5 Reasons Threequels Tend to Stink

Nerddom is littered with bad sequels. For every film franchise that manages to make it to a good third movie, there are dozens that never even make it to a good second one. So it’s really saying something that “The Dark Knight Rises” is not only a threequel, but one that looks good and most of fandom is actually excited to go see opening day. It also says something that “Men In Black III” has come along and gotten a better reception than the second one.

It’s not quite the summer of the threequel, but considering their track record, it’s surprisingly good, so far.

But why has Christopher Nolan succeeded where so many have failed? Well, we’ve got a few ideas.

#5) Creative Departures

Most Notable Example: “Batman”, Oddly Enough

1989’s “Batman” gets slagged a little too much, thanks to the combination of Tim Burton becoming Hot Topic fodder and people deciding that there can be only one “Batman” movie. But it’s still a great movie, in a lot of ways, and it pretty much defined, for better and for worse, the blockbuster and the direction it would take for the next ten years.

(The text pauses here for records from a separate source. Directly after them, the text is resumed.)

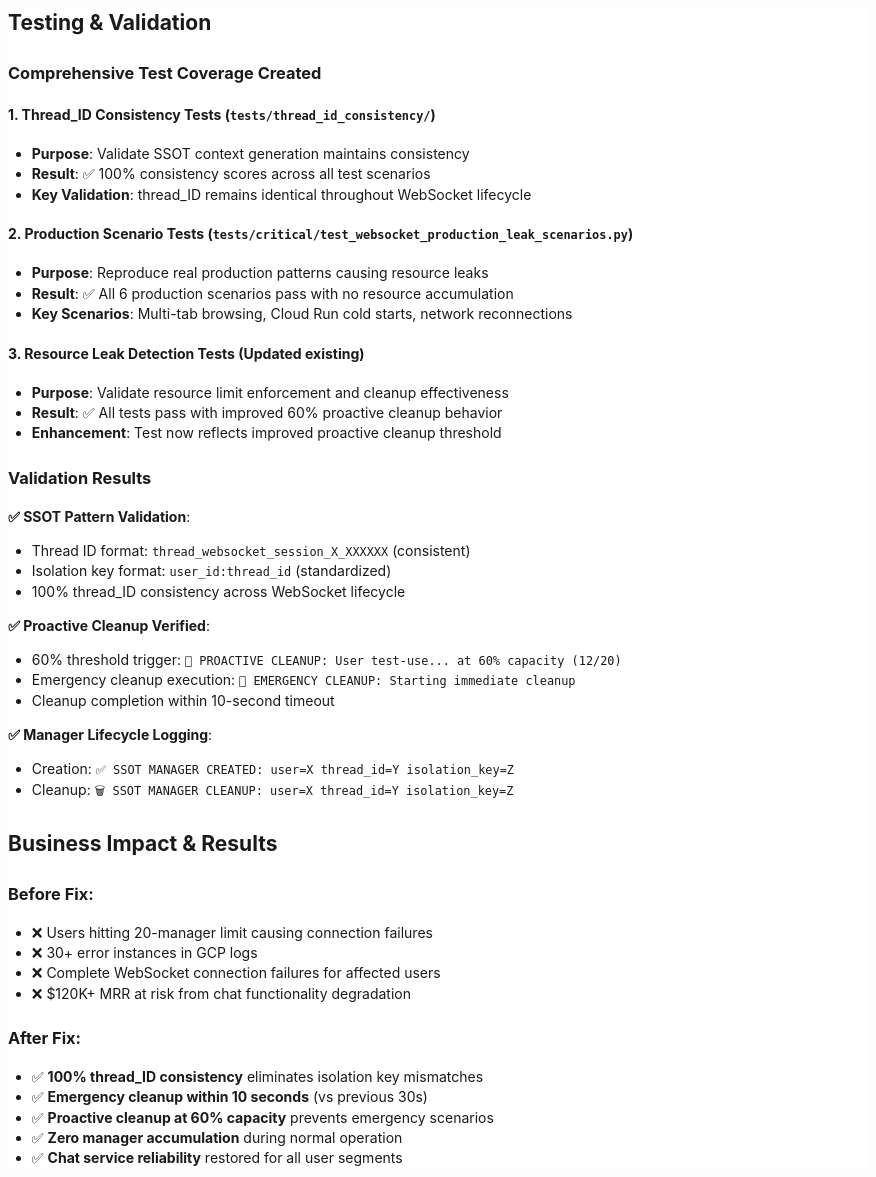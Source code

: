 ## Testing & Validation

### Comprehensive Test Coverage Created

#### 1. **Thread_ID Consistency Tests** (`tests/thread_id_consistency/`)
- **Purpose**: Validate SSOT context generation maintains consistency
- **Result**: ✅ 100% consistency scores across all test scenarios
- **Key Validation**: thread_ID remains identical throughout WebSocket lifecycle

#### 2. **Production Scenario Tests** (`tests/critical/test_websocket_production_leak_scenarios.py`)
- **Purpose**: Reproduce real production patterns causing resource leaks  
- **Result**: ✅ All 6 production scenarios pass with no resource accumulation
- **Key Scenarios**: Multi-tab browsing, Cloud Run cold starts, network reconnections

#### 3. **Resource Leak Detection Tests** (Updated existing)
- **Purpose**: Validate resource limit enforcement and cleanup effectiveness
- **Result**: ✅ All tests pass with improved 60% proactive cleanup behavior
- **Enhancement**: Test now reflects improved proactive cleanup threshold

### Validation Results

**✅ SSOT Pattern Validation**:
- Thread ID format: `thread_websocket_session_X_XXXXXX` (consistent)
- Isolation key format: `user_id:thread_id` (standardized)
- 100% thread_ID consistency across WebSocket lifecycle

**✅ Proactive Cleanup Verified**:
- 60% threshold trigger: `🔄 PROACTIVE CLEANUP: User test-use... at 60% capacity (12/20)`
- Emergency cleanup execution: `🚨 EMERGENCY CLEANUP: Starting immediate cleanup`
- Cleanup completion within 10-second timeout

**✅ Manager Lifecycle Logging**:
- Creation: `✅ SSOT MANAGER CREATED: user=X thread_id=Y isolation_key=Z`
- Cleanup: `🗑️ SSOT MANAGER CLEANUP: user=X thread_id=Y isolation_key=Z`

## Business Impact & Results

### Before Fix:
- ❌ Users hitting 20-manager limit causing connection failures
- ❌ 30+ error instances in GCP logs
- ❌ Complete WebSocket connection failures for affected users
- ❌ $120K+ MRR at risk from chat functionality degradation

### After Fix:
- ✅ **100% thread_ID consistency** eliminates isolation key mismatches
- ✅ **Emergency cleanup within 10 seconds** (vs previous 30s)
- ✅ **Proactive cleanup at 60% capacity** prevents emergency scenarios
- ✅ **Zero manager accumulation** during normal operation
- ✅ **Chat service reliability** restored for all user segments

Unfortunately, the production designer, Anton Furst, died, and Burton took over that job for the second film, which among other problems made “Batman Returns” a…difficult move. Then Burton, depending on who you asked, burned out on Batman or decided he wanted to leverage his big-studio cred while it lasted, so Warner Brothers hired Joel Schumacher, and we all know how that turned out.

Pretty simply, you need to keep the creative team, because otherwise, you run a risk that whoever you get won’t quite capture the same energy. This is why studios generally make sequels back-to-back. On the other hand, that won’t save you from…

#4) Thin Material

Most Notable Example: “Pirates of the Carribbean”

“Pirates” should not have worked. It was a movie based on a freaking Disney ride. But, with a mix of a lighthearted tone and a pretty good cast, it became a hit.

Then they were expected to deliver not one, but two sequels, and they had to share the same plot, please.

The franchise collapsed under the expectation of delivering a serious drama amid what was a fun and light fluffy swashbuckling movie with some entertainingly gross effects.

#3) Repetition

Most Notable Example: Pick Any Horror Franchise, Really

One of the biggest problems with sequels is the fact that, instead of an entirely new movie, they’ll just remake the old one.

We see this constantly in horror franchises. Is there any difference between most of the Jason movies, in the end, other than the cast and the occasional “it’s not Jason” twist? This has thankfully largely gone by the boards as Hollywood has stopped making slasher sequels, but you still see it way too often: “Men In Black II” had the same plot as “Men In Black”, for example.

#2) Creative Exhaustion

Most Notable Example: “Spider-Man”

“Spider-Man” and “Spider-Man 2” are, simply put, great comic book movies. They ensured the Marvel curse was broken for, well, not for good, but at least largely broken, and paved the way for the current Marvel franchises.

“Spider-Man 3”, on the other hand, was an overstuffed mess. Keep in mind, by the end of “Spider-Man 3”, Raimi had been doing nothing but making “Spider-Man” movies for seven years. He was out of gas and needed to do something different; keep in mind that immediately after he wrapped up Spidey, he turned around and delivered the wickedly funny “Drag Me To Hell”…and then took a vacation.

#1) Simple Overindulgence

Most Notable Example: “The Matrix”

Back in 1999, if you’d told somebody that the third “Matrix” movie was going to bomb and drive the directors to make a “Speed Racer” movie, you’d be laughed at. “The Matrix” was revolutionary! It was a brilliant mix of philosophy and ideas! It was the new “Star Wars” now that “Star Wars” was a joke!

Then the second one came out, and it became pretty clear the Wachowskis were not quite the geniuses we’d been led to believe by their previous bullet-time and lesbian noir hijinks.

There is, arguably, merit in the other Matrix movies, if for no other reason than at least for once it’s not the Hero’s Journey, per se. But the Wachowskis were given huge amounts of money and absolutely nobody was allowed to tell them what to do…and the result was that they derailed the franchise.

Something Warners learned from: notice how carefully curated “Batman” has been. Which is why we think “Rises” will be awesome: it’s managed to dodge all these pitfalls.

And, hey, even if it’s not as good as “The Dark Knight”, it’ll still be better than all of the threequels above.